Siber saldırı türleri ve bunların karmaşıklığı da 21. yüzyılın ilk yirmi yılında, özellikle de 2020’nin başlarından itibaren kuruluşların toplu olarak uzaktan çalışmayı etkinleştirdiği ve bu süreçte bir dizi potansiyel saldırı vektörünü ortaya çıkardığı COVID salgını sırasında artmıştır.
Örneğin, saldırı vektörlerinin (yani kötü amaçlı kodun sistemlere bulaşmak için kullandığı yöntem veya yol) yıllar içinde artan sayısını ve türünü düşünün.
İlk virüs 1986 yılında icat edildi, ancak virüs bulaştığı sistemlerdeki verileri bozmayı amaçlamıyordu. Cornell Üniversitesi yüksek lisans öğrencisi Robert Tappan Morris, 1988 yılında Morris solucanı adı verilen ve internet üzerinden dağıtılan ilk solucanı yarattı.
Ardından WannaCry, Petya ve NotPetya gibi isimlerle daha yıkıcı ve kötü şöhretli hale gelen Truva atı, fidye yazılımı ve DDoS saldırıları geldi – hepsi fidye yazılımı saldırı vektörleri.
Daha sonra 2010’lu yıllarda kripto para madenciliği kötü amaçlı yazılımı ya da cryptojacking olarak da adlandırılan kripto para madenciliği kötü amaçlı yazılımları ortaya çıkmıştır. Bu kötü amaçlı yazılımlar sayesinde bilgisayar korsanları bir bilgisayarın işlem gücünü yasadışı bir şekilde ele geçirerek karmaşık matematiksel problemleri çözmek ve kripto para kazanmak için kullanmaktadır. Kripto madenciliği kötü amaçlı yazılımı bilgisayarları önemli ölçüde yavaşlatır ve normal işlemlerini aksatır.

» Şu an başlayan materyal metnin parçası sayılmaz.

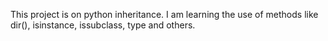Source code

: This project is on python inheritance. I am learning the use of methods like dir(), isinstance, issubclass, type and others.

Hackerlar ayrıca 21. yüzyılın ilk on yıllarında daha sofistike teknolojiler benimseyerek makine öğrenimi ve yapay zekanın yanı sıra botlar ve diğer robotik araçları kullanarak saldırılarının hızını ve hacmini artırdılar.
Bilgisayar sistemlerine yetkisiz erişim sağlamak için yamalanmamış güvenlik açıklarının, şifreler de dahil olmak üzere tehlikeye atılmış kimlik bilgilerinin ve yanlış yapılandırmaların peşinden gitmeye devam ederken, daha sofistike kimlik avı ve hedefli kimlik avı kampanyaları geliştirdiler.